Background: Cyanotic congenital heart disease (CHD) in children has been associated with neurodevelopmental abnormalities, although the underlying mechanisms remain largely unknown. Multiple factors are likely involved in this process. This research aims to explore the potential effects of hypoxia and vascular system-derived factors in neurodevelopmental outcomes in offspring.

Methods: Mouse aorta endothelial cells (MEC) and amygdala neurons were isolated to investigate the effects of hypoxia on pro-inflammatory cytokine release, gene expression, redox balance, mitochondrial function, and epigenetic modifications. A CHD mouse model was established to evaluate the impact of perinatal hypoxia on fetal brain development. Estrogen receptor β (ERβ) expression in endothelial cells was modulated using Tie2-driven lentivirus both in vitro and in vivo study to assess the vascular system's contribution to hypoxia-mediated neurodevelopmental abnormalities.
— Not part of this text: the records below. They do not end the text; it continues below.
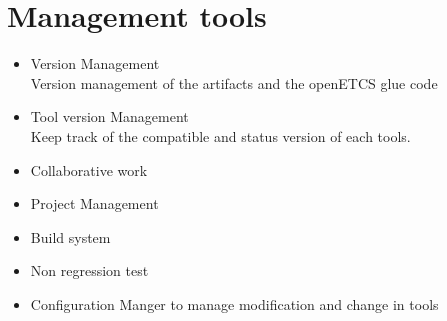 \section{Management tools}
\begin{itemize}
\item Version Management\\
Version management of the artifacts and the openETCS glue code 
\item Tool version Management \\
Keep track of the compatible and status version of each tools. 
\item Collaborative work
\item Project  Management
\item Build system
\item Non regression test
\item Configuration Manger to manage modification and change in tools
\end{itemize}



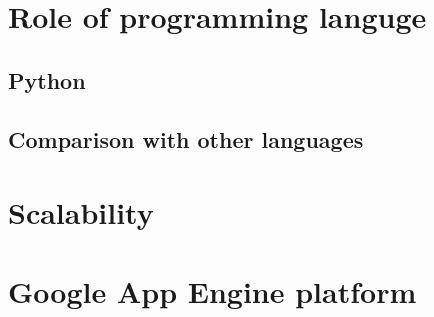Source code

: \section{Role of programming languge}\label{sec:language}
\subsection{Python}\label{subsec:py}
\subsection{Comparison with other languages}\label{subsec:lang_compare}
\section{Scalability}\label{sec:scalability}
\section{Google App Engine platform}\label{sec:gae_general}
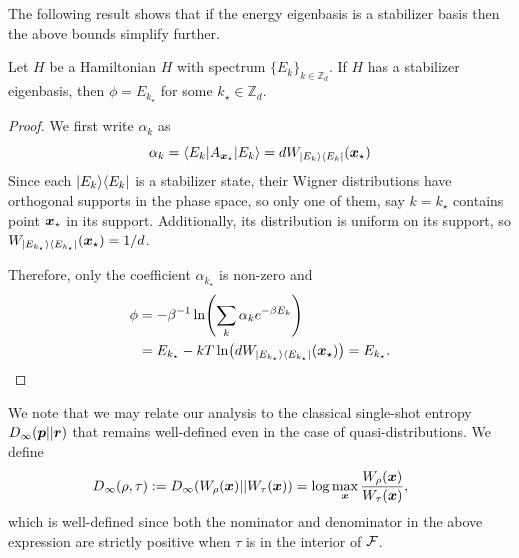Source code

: \documentclass[pra,
aps,
twocolumn,
superscriptaddress,
groupedaddress,
nofootinbib,
reprint
]{revtex4-1}
\begin{document}
The following result shows that if the energy eigenbasis is a stabilizer basis then the above bounds simplify further.
\begin{proposition} \label{sharp-phi}
	Let $H$ be a Hamiltonian $H$ with spectrum $\{E_k\}_{k \in \mathbb{Z}_d}$.
	If $H$ has a stabilizer eigenbasis, then $\phi = E_{k_{\star}}$ for some $k_{\star} \in \mathbb{Z}_d$.
\end{proposition}
\begin{proof}
	We first write $\alpha_k$ as
\begin{equation}
	\alpha_k = \langle E_k | A_{\bm{x}_{\star}} |E_k\rangle = d W_{|E_k\rangle\langle E_k|}(\bm{x}_{\star})
\end{equation}
Since each $|E_k\rangle\langle E_k|$ is a stabilizer state, their Wigner distributions have orthogonal supports in the phase space, so only one of them, say $k = k_{\star}$ contains point $\bm{x}_{\star}$ in its support. 
Additionally, its distribution is uniform on its support, so $W_{|E_{k_\star}\rangle\langle E_{k_\star}|}(\bm{x}_{\star}) = 1/d$.

Therefore, only the coefficient $\alpha_{k_{\star}}$ is non-zero and
\begin{align}
\phi &= -\beta^{-1}\ln (\sum_k \alpha_k e^{-\beta E_k}) \nonumber \\
&=E_{k_{\star}} -kT \ln (d W_{|E_{k_\star}\rangle\langle E_{k_\star}|}(\bm{x}_{\star})) =E_{k_{\star}}.
\end{align}

\end{proof}

We note that we may relate our analysis to the classical single-shot entropy $D_\infty (\boldsymbol{p} ||\boldsymbol{r})$ that remains well-defined even in the case of quasi-distributions. We define 
\begin{equation}
	\hspace{-14pt}D_\infty(\rho,\tau) := D_\infty(W_\rho(\x) || W_\tau (\x)) = \log  \max_{\x} \frac{W_\rho(\x)}{W_\tau(\x)},
\end{equation}
which is well-defined since both the nominator and denominator in the above expression are strictly positive when $\tau$ is in the interior of ${\mathcal F}$.
\end{document}
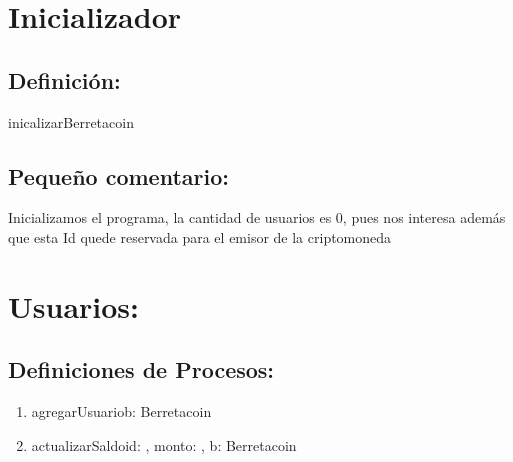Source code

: \documentclass[10pt,a4paper]{article}
\begin{document}
\section{Inicializador}

\subsection{Definición:}

\begin{proc}{inicalizarBerretacoin}{}

    \requiere{}

\end{proc}

\subsection{Pequeño comentario: }

Inicializamos el programa, la cantidad de usuarios es 0, pues nos interesa además que esta Id quede reservada para el emisor de la criptomoneda

\section{Usuarios: }

\subsection{Definiciones de Procesos: }

\begin{enumerate}
    \item 
        \begin{proc}{agregarUsuario}{\Inout b: Berretacoin}{}


        \end{proc}

    \item 
        \begin{proc}{actualizarSaldo}{\In id: \ent, \In monto: \ent, \Inout b: Berretacoin}
        
    
        \end{proc}

\end{enumerate}
\end{document}
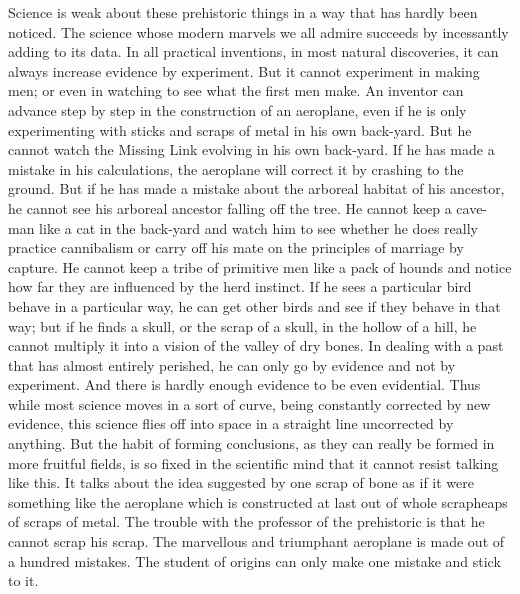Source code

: 
Science is weak about these prehistoric things in a way that has hardly been noticed. The science whose modern marvels we all admire succeeds by incessantly adding to its data. In all practical inventions, in most natural discoveries, it can always increase evidence by experiment. But it cannot experiment in making men; or even in watching to see what the first men make. An inventor can advance step by step in the construction of an aeroplane, even if he is only experimenting with sticks and scraps of metal in his own back-yard. But he cannot watch the Missing Link evolving in his own back-yard. If he has made a mistake in his calculations, the aeroplane will correct it by crashing to the ground. But if he has made a mistake about the arboreal habitat of his ancestor, he cannot see his arboreal ancestor falling off the tree. He cannot keep a cave-man like a cat in the back-yard and watch him to see whether he does really practice cannibalism or carry off his mate on the principles of marriage by capture. He cannot keep a tribe of primitive men like a pack of hounds and notice how far they are influenced by the herd instinct. If he sees a particular bird behave in a particular way, he can get other birds and see if they behave in that way; but if he finds a skull, or the scrap of a skull, in the hollow of a hill, he cannot multiply it into a vision of the valley of dry bones. In dealing with a past that has almost entirely perished, he can only go by evidence and not by experiment. And there is hardly enough evidence to be even evidential. Thus while most science moves in a sort of curve, being constantly corrected by new evidence, this science flies off into space in a straight line uncorrected by anything. But the habit of forming conclusions, as they can really be formed in more fruitful fields, is so fixed in the scientific mind that it cannot resist talking like this. It talks about the idea suggested by one scrap of bone as if it were something like the aeroplane which is constructed at last out of whole scrapheaps of scraps of metal. The trouble with the professor of the prehistoric is that he cannot scrap his scrap. The marvellous and triumphant aeroplane is made out of a hundred mistakes. The student of origins can only make one mistake and stick to it.

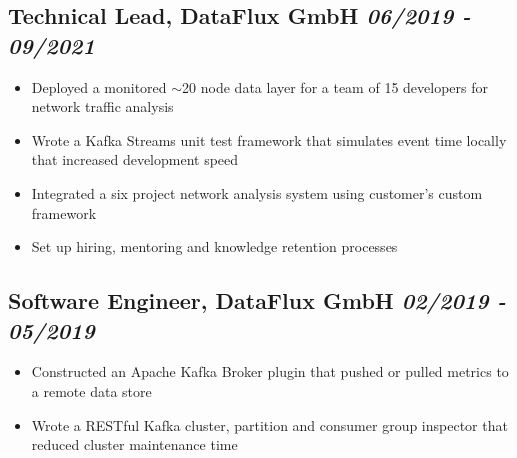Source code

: \documentclass[a4paper]{article}
\newcommand{\bolditalicpair}
[2]
{\textbf{#1} \texorpdfstring{\hfill}{} \textit{#2}}
\begin{document}
\subsection{\bolditalicpair{Technical Lead, DataFlux GmbH}{06/2019 - 09/2021}}

\begin{itemize}
 \item Deployed a monitored $\sim$20 node data layer for a team of 15 developers for network traffic analysis
 \item Wrote a Kafka Streams unit test framework that simulates event time locally that increased development speed
 \item Integrated a six project network analysis system using customer's custom framework
 \item Set up hiring, mentoring and knowledge retention processes
\end{itemize}

\subsection{\bolditalicpair{Software Engineer, DataFlux GmbH}{02/2019 - 05/2019}}

\begin{itemize}
  \item Constructed an Apache Kafka Broker plugin that pushed or pulled metrics to a remote data store
  \item Wrote a RESTful Kafka cluster, partition and consumer group inspector that reduced cluster maintenance time
\end{itemize}


\end{document}
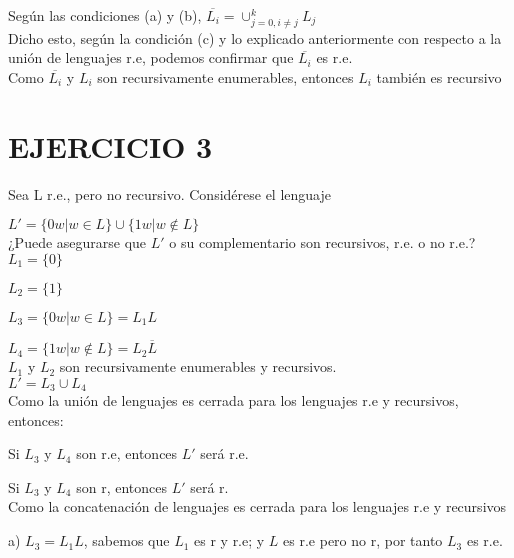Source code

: \documentclass{article}
\begin{document}
Según las condiciones (a) y (b), $\overline{L_{i}} = \cup_{j=0, i\neq j}^{k} L_{j}$\\

Dicho esto, según la condición (c) y lo explicado anteriormente con respecto a la unión de lenguajes r.e, podemos confirmar que $\overline{L_{i}}$ es r.e.\\

Como $\overline{L_{i}}$ y $L_{i}$ son recursivamente enumerables, entonces $L_{i}$ también es recursivo

\newpage

\section{EJERCICIO 3}

Sea L r.e., pero no recursivo. Considérese el lenguaje

$L'= \{0w | w \in L\} \cup \{1w | w \notin L\}$\\

¿Puede asegurarse que $L'$ o su complementario son recursivos, r.e. o no r.e.?\\

$L_{1} = \{0\}$

$L_{2} = \{1\}$

$L_{3} = \{0w|w\in L\} = L_{1}L$

$L_{4} = \{1w|w\notin L\} = L_{2}\overline{L}$\\

$L_{1}$ y $L_{2}$ son recursivamente enumerables y recursivos.\\

$L'= L_{3} \cup L_{4}$\\


Como la unión de lenguajes es cerrada para los lenguajes r.e y recursivos, entonces:

\hspace{1cm} Si $L_{3}$ y $L_{4}$ son r.e, entonces $L'$ será r.e.

\hspace{1cm} Si $L_{3}$ y $L_{4}$ son r, entonces $L'$ será r.\\

Como la concatenación de lenguajes es cerrada para los lenguajes r.e y recursivos

\hspace{1cm} a) $L_{3} = L_{1}L$, sabemos que $L_{1}$ es r y r.e; y $L$ es r.e pero no r, por tanto $L_{3}$ es r.e.\\
\end{document}
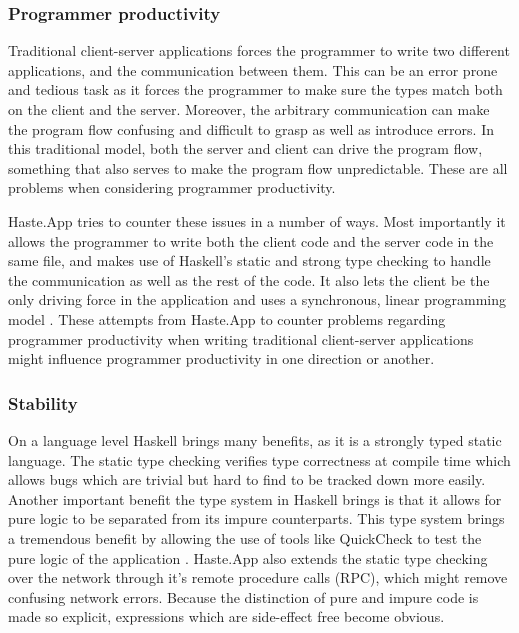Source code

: \documentclass[a4paper]{article}
\begin{document}
\subsubsection{Programmer productivity}
\label{sec:programmer_productivity}
Traditional client-server applications forces the programmer to write two different applications, and the communication between them. This can be an error prone and tedious task as it forces the programmer to make sure the types match both on the client and the server. Moreover, the arbitrary communication can make the program flow confusing and difficult to grasp as well as introduce errors. In this traditional model, both the server and client can drive the program flow, something that also serves to make the program flow unpredictable. These are all problems when considering programmer productivity.

Haste.App tries to counter these issues in a number of ways. Most importantly it allows the programmer to write both the client code and the server code in the same file, and makes use of Haskell's static and strong type checking to handle the communication as well as the rest of the code. It also lets the client be the only driving force in the application and uses a synchronous, linear programming model \cite{ekblad2015seamless}. These attempts from Haste.App to counter problems regarding programmer productivity when writing traditional client-server applications might influence programmer productivity in one direction or another.


\subsubsection{Stability}
On a language level Haskell brings many benefits, as it is a strongly typed static language. The static type checking verifies type correctness at compile time which allows bugs which are trivial but hard to find to be tracked down more easily. Another important benefit the type system in Haskell brings is that it allows for pure logic to be separated from its impure counterparts. This type system brings a tremendous benefit by allowing the use of tools like QuickCheck to test the pure logic of the application \cite{Claessen:2011:QLT:1988042.1988046}. Haste.App also extends the static type checking over the network through it's remote procedure calls (RPC), which might remove confusing network errors. Because the distinction of pure and impure code is made so explicit, expressions which are side-effect free become obvious.
\end{document}
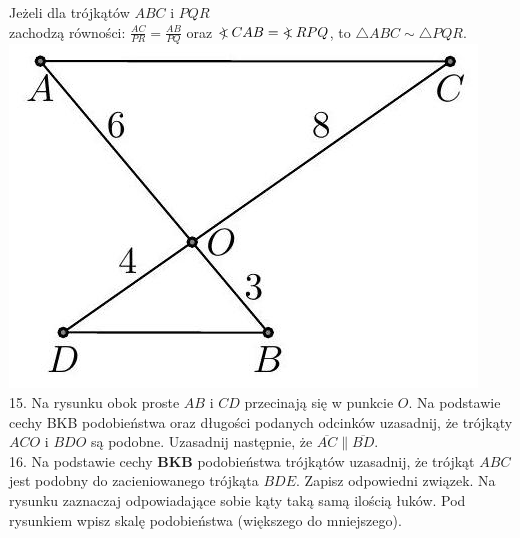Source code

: \documentclass[10pt]{article}
\newcommand\Varangle{\mathop{{<\!\!\!\!\!\text{\small)}}\:}\nolimits}
\begin{document}
Jeżeli dla trójkątów \(A B C\) i \(P Q R\)\\
zachodzą równości: \(\frac{A C}{P R}=\frac{A B}{P Q}\) oraz \(\Varangle C A B=\Varangle R P Q\), to \(\triangle A B C \sim \triangle P Q R\).\\
\includegraphics[max width=\textwidth, center]{2024_11_21_e9b4faa005d5be2cc318g-023(2)}\\
15. Na rysunku obok proste \(A B\) i \(C D\) przecinają się w punkcie \(O\). Na podstawie cechy BKB podobieństwa oraz długości podanych odcinków uzasadnij, że trójkąty \(A C O\) i \(B D O\) są podobne. Uzasadnij następnie, że \(\overline{A C} \| \overline{B D}\).\\
16. Na podstawie cechy \(\mathbf{B K B}\) podobieństwa trójkątów uzasadnij, że trójkąt \(A B C\) jest podobny do zacieniowanego trójkąta \(B D E\). Zapisz odpowiedni związek. Na rysunku zaznaczaj odpowiadające sobie kąty taką samą ilością łuków. Pod rysunkiem wpisz skalę podobieństwa (większego do mniejszego).\\
\end{document}
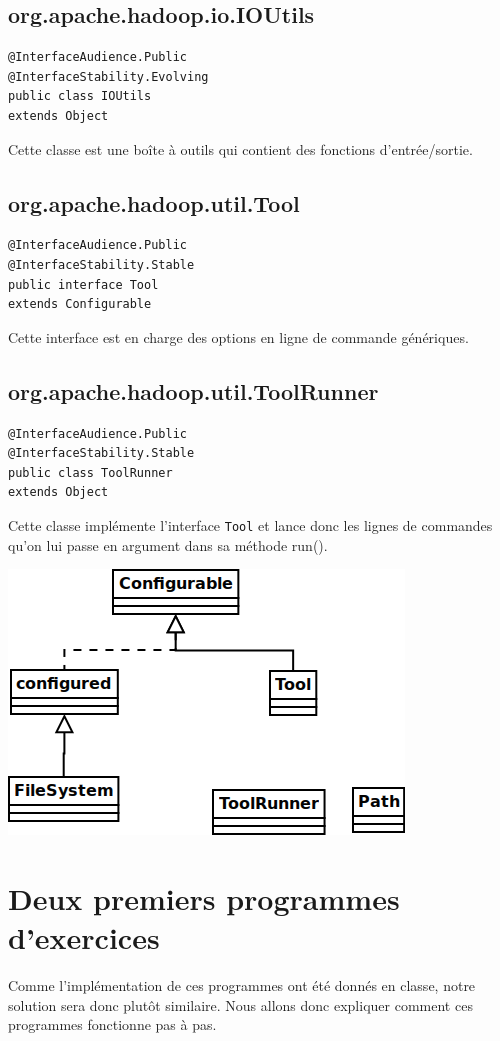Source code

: \documentclass[a4paper]{article}
\begin{document}
\subsection{org.apache.hadoop.io.IOUtils}
\label{sec:orgheadline5}
\begin{lstlisting}
@InterfaceAudience.Public
@InterfaceStability.Evolving
public class IOUtils
extends Object
\end{lstlisting}
Cette classe est une boîte à outils qui contient des fonctions d'entrée/sortie.
\subsection{org.apache.hadoop.util.Tool}
\label{sec:orgheadline6}
\begin{lstlisting}
@InterfaceAudience.Public
@InterfaceStability.Stable
public interface Tool
extends Configurable
\end{lstlisting}
Cette interface est en charge des options en ligne de commande génériques.
\subsection{org.apache.hadoop.util.ToolRunner}
\label{sec:orgheadline7}
\begin{lstlisting}
@InterfaceAudience.Public
@InterfaceStability.Stable
public class ToolRunner
extends Object
\end{lstlisting}
Cette classe implémente l'interface \verb?Tool? et lance donc les lignes de commandes qu'on lui passe en argument dans sa méthode run().

\includegraphics[width=.9\linewidth]{diagram.png}

\section{Deux premiers programmes d'exercices}
\label{sec:orgheadline11}
Comme l'implémentation de ces programmes ont été donnés en classe, notre solution sera donc plutôt similaire.
Nous allons donc expliquer comment ces programmes fonctionne pas à pas.
\end{document}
Results: Hypoxia exposure, along with factors released from MEC, led to altered gene expression, oxidative stress, mitochondrial dysfunction, and epigenetic modifications in amygdala neurons. In the CHD mouse model, perinatal hypoxia resulted in compromised vascular function, altered gene expression, disrupted redox balance in brain tissues, and impaired behavioral outcomes in offspring. Prenatal expression of ERβ in endothelial cells partially ameliorated these neurodevelopmental abnormalities, while prenatal knockdown of ERβ mimicked the effects of perinatal hypoxia.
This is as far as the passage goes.